On Tuesday afternoons half a dozen people meet in a comfortable setting, an art studio, community center, a library, or someone’s home. The elderly grandmother smiles, chuckling as she recounts familiar anecdotes from her past. Her daughter sits nearby, encouraging and guiding the telling past the usual tales. A family member or friend who hankers to write pens the narrative from the notes gathered, childhood memories, first job, first date, advice about marriage and parenting, and the little-spoken-of lessons learned. The project starts small, soil-building.

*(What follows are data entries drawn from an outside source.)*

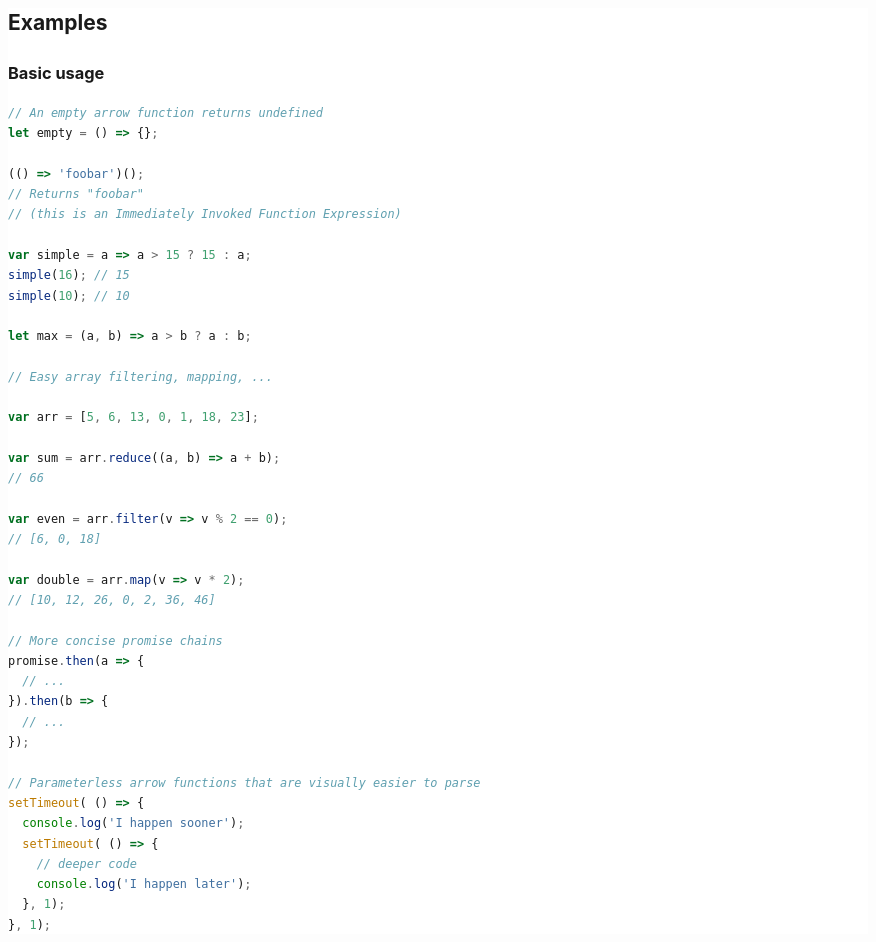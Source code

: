 ## Examples

### Basic usage

```js
// An empty arrow function returns undefined
let empty = () => {};

(() => 'foobar')();
// Returns "foobar"
// (this is an Immediately Invoked Function Expression)

var simple = a => a > 15 ? 15 : a;
simple(16); // 15
simple(10); // 10

let max = (a, b) => a > b ? a : b;

// Easy array filtering, mapping, ...

var arr = [5, 6, 13, 0, 1, 18, 23];

var sum = arr.reduce((a, b) => a + b);
// 66

var even = arr.filter(v => v % 2 == 0);
// [6, 0, 18]

var double = arr.map(v => v * 2);
// [10, 12, 26, 0, 2, 36, 46]

// More concise promise chains
promise.then(a => {
  // ...
}).then(b => {
  // ...
});

// Parameterless arrow functions that are visually easier to parse
setTimeout( () => {
  console.log('I happen sooner');
  setTimeout( () => {
    // deeper code
    console.log('I happen later');
  }, 1);
}, 1);
```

They talk about family heirlooms, fondly remembering the use of each item before the age of progress, when life was slower and perhaps less efficient, and extended families still lived close. A collection of pictures prompts stories of childhood homes and loved ones, who have almost slipped from mind, relationships that have gone by the wayside. Pictures are carefully inserted into book-art pockets or sewn into pages. Well-worn receipts and documents tuck in or are captured in the binding. Book art, documenting the past, the lives and loves, heartstring heroes, and broken hearts.

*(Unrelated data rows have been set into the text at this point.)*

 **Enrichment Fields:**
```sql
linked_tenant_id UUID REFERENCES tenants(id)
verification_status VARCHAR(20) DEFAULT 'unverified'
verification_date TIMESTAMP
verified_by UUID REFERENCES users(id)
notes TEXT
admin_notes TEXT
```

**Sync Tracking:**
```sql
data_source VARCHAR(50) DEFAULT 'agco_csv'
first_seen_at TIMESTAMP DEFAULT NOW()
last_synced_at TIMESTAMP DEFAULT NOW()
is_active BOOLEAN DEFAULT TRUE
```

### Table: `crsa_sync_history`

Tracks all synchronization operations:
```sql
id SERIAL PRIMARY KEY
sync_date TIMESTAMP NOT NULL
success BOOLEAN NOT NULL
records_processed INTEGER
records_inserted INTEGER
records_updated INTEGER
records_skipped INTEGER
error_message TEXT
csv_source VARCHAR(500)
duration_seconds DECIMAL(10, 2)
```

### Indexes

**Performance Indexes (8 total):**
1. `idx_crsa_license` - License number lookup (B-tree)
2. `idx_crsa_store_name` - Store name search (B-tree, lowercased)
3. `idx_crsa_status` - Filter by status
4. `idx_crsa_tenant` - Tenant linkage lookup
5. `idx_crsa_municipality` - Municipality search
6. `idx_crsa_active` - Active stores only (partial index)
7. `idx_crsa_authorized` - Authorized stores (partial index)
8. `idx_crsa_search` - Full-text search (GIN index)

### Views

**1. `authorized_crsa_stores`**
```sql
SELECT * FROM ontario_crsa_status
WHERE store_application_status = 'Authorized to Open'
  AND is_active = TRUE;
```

Eager hands fashion a bookshelf or cupboard to hold the memorabilia and hand-bound books. Some volumes burst at the seams with ephemera, tied with misty ribbons, carefully laid in handmade boxes with elaborate textured covers and velvet innards. Boxes of memories to be lovingly handled and cherished into the future.
Flutters, blinks, and sparkles, capturing the individual imaginations of those who are intrigued by the vision. One family is added to the bookshelf, then another. Slow learning, resurrecting families and communities from the ashes of a society torn apart.